Taux de plantativité : 35 %

Les Experts lors d'un entraînement de ball-trap
Les Experts lors d'un entraînement de ball-trap - JAVIER SORIANO / AFP

Les Experts, la compète de trop ?

OK, on dit ça a chaque fois, mais ça va bien finir par arriver. La dernière d’Onesta, d’Omeyer, voire d’un paquet de leaders de la génération la plus dominante de l’histoire du handball (Guigou, Narcisse, voire Nikola Karabatic)… On n’y est peut-être pas encore, mais les Experts commencent à prendre sérieusement de l’âge.

Ce qui nous fait peur

Le dernier Euro. Terminant à la 5e place après une sale défaite face à la Norvège, l’équipe a montré des lacunes en n’étant peut-être pas aussi dominante qu’il y a quatre ans. Et en même temps, en 2012 aussi les Bleus avaient raté leur Euro six mois avant de remporter les JO.

Ce qui nous rassure

Cette équipe n’a JAMAIS failli dans les matchs importants. Genre jamais de chez jamais. Et puis elle est plutôt en forme, sa préparation a été correcte (victoire lors de l’Eurotournoi). Sur quinze jours, l’âge n’est pas forcément un problème.

Taux de plantativité : 30 %.

"- Magnifique. Vous faites du sport?" "-Même pas" - NIVIERE/SIPA

Florent Manadou, le Riner de l’eau ?

C’est lui le nouveau patron de la natation française. Florent Manaudou, champion olympique surprise à Londres sur 50 m nage libre, devrait être champion olympique logique sur la même distance à Rio tant il domine le sujet depuis quatre ans.

Ce qui nous fait peur

Une préparation un peu moyenne.Il a été récemment battu par l’Ukrainien Govorov lors du meeting de Vichy. Et puis le 50 m, c’est quand même la distance la plus aléatoire et ouverte aux surprises de la natation. Manaudou est sans doute le mieux placé pour en parler.

Ce qui nous rassure

Bah, cette course perdue à Vichy, c’est la seule en deux ans (!). Et en avril, Florent Manaudou a quand même claqué la meilleure performance de l’année en 21’42, un temps avec lequel il serait largement champion olympique à Rio.

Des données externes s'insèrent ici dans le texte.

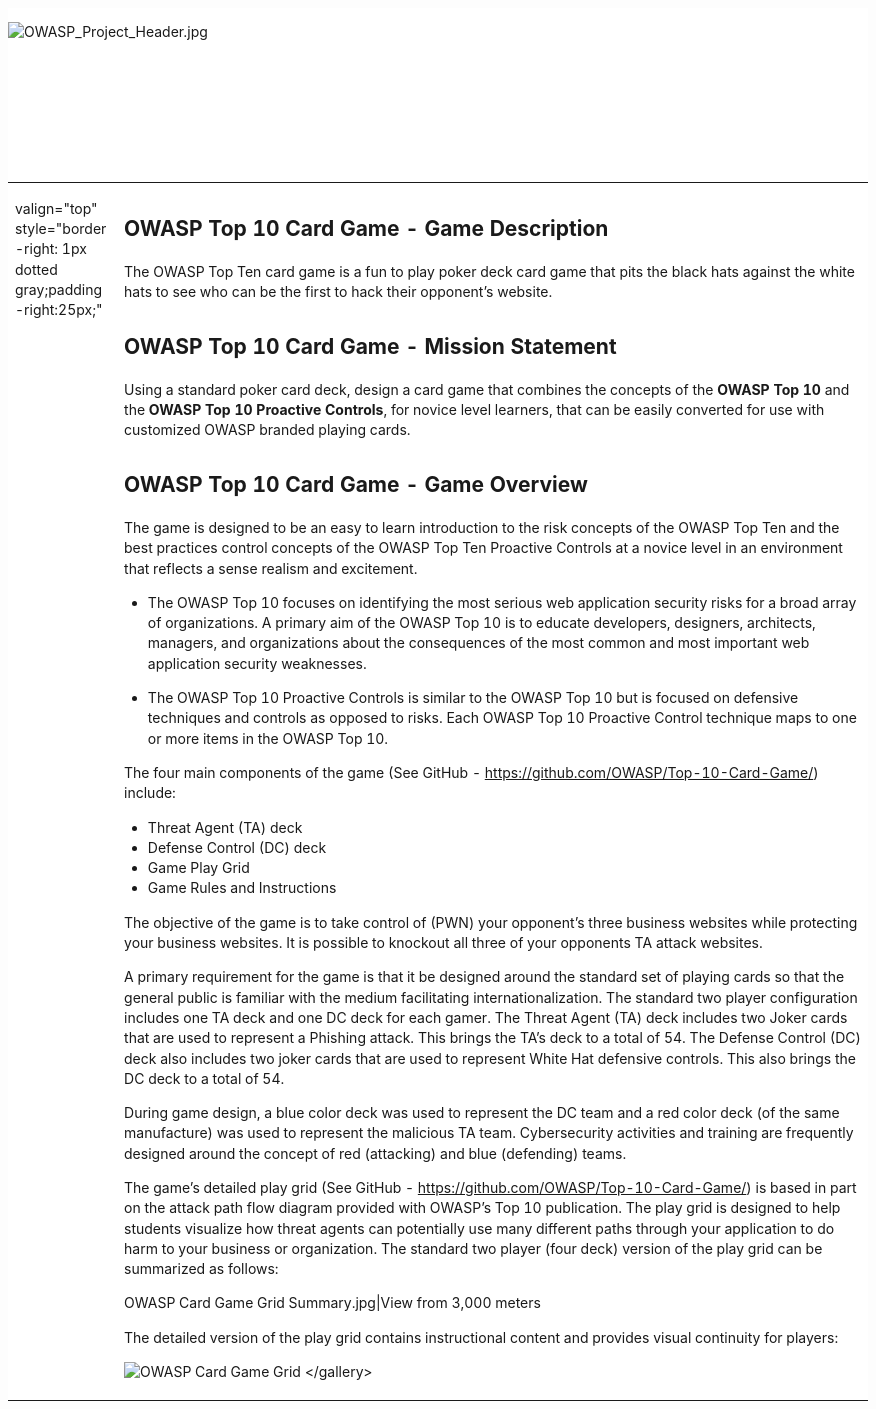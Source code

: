 <div style="width:100%;height:160px;border:0,margin:0;overflow: hidden;">

![OWASP_Project_Header.jpg](OWASP_Project_Header.jpg
"OWASP_Project_Header.jpg")

</div>

<table>
<tbody>
<tr class="odd">
<td><p>valign="top" style="border-right: 1px dotted gray;padding-right:25px;"</p></td>
<td><h2 id="owasp_top_10_card_game___game_description">OWASP Top 10 Card Game - Game Description</h2>
<p>The OWASP Top Ten card game is a fun to play poker deck card game that pits the black hats against the white hats to see who can be the first to hack their opponent’s website.</p>
<h2 id="owasp_top_10_card_game___mission_statement">OWASP Top 10 Card Game - Mission Statement</h2>
<p>Using a standard poker card deck, design a card game that combines the concepts of the <strong>OWASP Top 10</strong> and the <strong>OWASP Top 10 Proactive Controls</strong>, for novice level learners, that can be easily converted for use with customized OWASP branded playing cards.</p>
<h2 id="owasp_top_10_card_game___game_overview">OWASP Top 10 Card Game - Game Overview</h2>
<p>The game is designed to be an easy to learn introduction to the risk concepts of the OWASP Top Ten and the best practices control concepts of the OWASP Top Ten Proactive Controls at a novice level in an environment that reflects a sense realism and excitement.</p>
<ul>
<li>The OWASP Top 10 focuses on identifying the most serious web application security risks for a broad array of organizations. A primary aim of the OWASP Top 10 is to educate developers, designers, architects, managers, and organizations about the consequences of the most common and most important web application security weaknesses.</li>
</ul>
<ul>
<li>The OWASP Top 10 Proactive Controls is similar to the OWASP Top 10 but is focused on defensive techniques and controls as opposed to risks. Each OWASP Top 10 Proactive Control technique maps to one or more items in the OWASP Top 10.</li>
</ul>
<p>The four main components of the game (See GitHub - <a href="https://github.com/OWASP/Top-10-Card-Game/">https://github.com/OWASP/Top-10-Card-Game/</a>) include:</p>
<ul>
<li>Threat Agent (TA) deck</li>
<li>Defense Control (DC) deck</li>
<li>Game Play Grid</li>
<li>Game Rules and Instructions</li>
</ul>
<p>The objective of the game is to take control of (PWN) your opponent’s three business websites while protecting your business websites. It is possible to knockout all three of your opponents TA attack websites.</p>
<p>A primary requirement for the game is that it be designed around the standard set of playing cards so that the general public is familiar with the medium facilitating internationalization. The standard two player configuration includes one TA deck and one DC deck for each gamer. The Threat Agent (TA) deck includes two Joker cards that are used to represent a Phishing attack. This brings the TA’s deck to a total of 54. The Defense Control (DC) deck also includes two joker cards that are used to represent White Hat defensive controls. This also brings the DC deck to a total of 54.</p>
<p>During game design, a blue color deck was used to represent the DC team and a red color deck (of the same manufacture) was used to represent the malicious TA team. Cybersecurity activities and training are frequently designed around the concept of red (attacking) and blue (defending) teams.</p>
<p>The game’s detailed play grid (See GitHub - <a href="https://github.com/OWASP/Top-10-Card-Game/">https://github.com/OWASP/Top-10-Card-Game/</a>) is based in part on the attack path flow diagram provided with OWASP’s Top 10 publication. The play grid is designed to help students visualize how threat agents can potentially use many different paths through your application to do harm to your business or organization. The standard two player (four deck) version of the play grid can be summarized as follows:</p>
<p>OWASP Card Game Grid Summary.jpg|View from 3,000 meters</p>
<p>The detailed version of the play grid contains instructional content and provides visual continuity for players:</p>
<p><img src="Game_Grid_Draft.jpg" title="fig:OWASP Card Game Grid" alt="OWASP Card Game Grid" /> &lt;/gallery&gt;</p>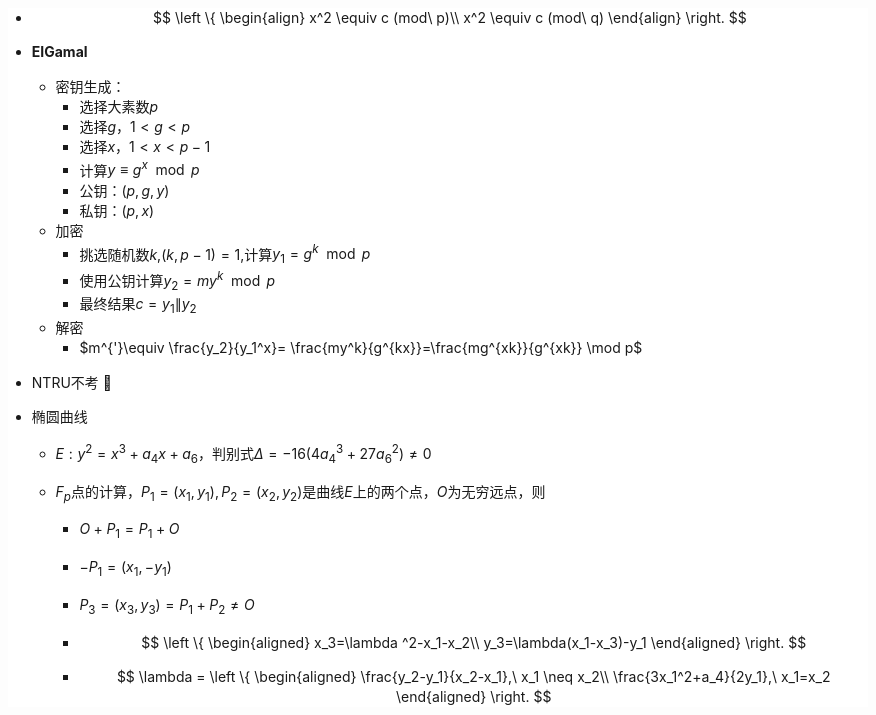   - $$
    \left \{
    \begin{align}
    x^2 \equiv c (mod\ p)\\
    x^2 \equiv c (mod\ q)
    \end{align}
    \right.
    $$
  
- **EIGamal**

    - 密钥生成：
        - 选择大素数$p$
        - 选择$g$，$1<g<p$
        - 选择$x$，$1<x<p-1$
        - 计算$y \equiv g^x \mod p$
        - 公钥：$(p,g,y)$
        - 私钥：$(p, x)$
    - 加密
        - 挑选随机数$k$,$(k,p-1)=1$,计算$y_1=g^k \mod p$
        - 使用公钥计算$y_2=my^k \mod p$
        - 最终结果$c=y_1 \| y_2$
    - 解密
        - $m^{'}\equiv \frac{y_2}{y_1^x}= \frac{my^k}{g^{kx}}=\frac{mg^{xk}}{g^{xk}} \mod p$

- NTRU不考 :apple:

- 椭圆曲线

    - $E:y^2=x^3+a_4x+a_6$，判别式$\Delta = -16(4a_4^3+27a_6^2) \neq 0$

    - $F_p$点的计算，$P_1=(x_1,y_1),P_2=(x_2,y_2)$是曲线$E$上的两个点，$O$为无穷远点，则

      - $O+P_1=P_1+O$

      - $-P_1=(x_1,-y_1)$

      - $P_3=(x_3,y_3)=P_1+P_2 \neq O$

      - $$
        \left \{
        \begin{aligned}
        x_3=\lambda ^2-x_1-x_2\\
        y_3=\lambda(x_1-x_3)-y_1
        \end{aligned}
        \right.
        $$

      - $$
        \lambda =
        \left \{
        \begin{aligned}
        \frac{y_2-y_1}{x_2-x_1},\ x_1 \neq x_2\\
        \frac{3x_1^2+a_4}{2y_1},\ x_1=x_2
        \end{aligned}
        \right.
        $$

Taux de plantativité : 20 %

Comme un Absalon fleuve tranquille
Comme un Absalon fleuve tranquille - David Stockman BELGA

Julien Absalon : pas vraiment favori

On a hésité entre lui et le boxeur Tony Yoka pour compléter cette liste des « stars françaises qui doivent nous ramener l’or ». Mais avec ses deux titres de champion olympique (2004 et 2008), Julien Absalon gagne sa place à l’expérience. Même s’il n’est pas vraiment favori de la course hommes de VTT.

Ce qui nous fait peur

Nino Schurter. Le Suisse domine actuellement totalement le monde du cross-country et se pose en immense favori avant Rio. Il a d’ailleurs remporté récemment les Mondiaux (son 5e titre) devant Kuhlavy et Absalon, troisième à trente secondes. Si le Français reste un grand nom du VTT, il n’est plus le boss.

La carrière de Julien Absalon
La carrière de Julien Absalon - Capture d'écran

Ce qui nous rassure

Après son abandon à Londres en 2012, Absalon va avoir les crocs pour ce qui sera probablement ses derniers JO. Et puis Nino Schürter n’a jamais été champion olympique (battu au sprint en 2012) et peut faire un blocage. Et puis on n’est pas à l’abri d’une pierre mal placée.

Taux de plantativité : pour la médaille 20 %, pour le titre 80 %.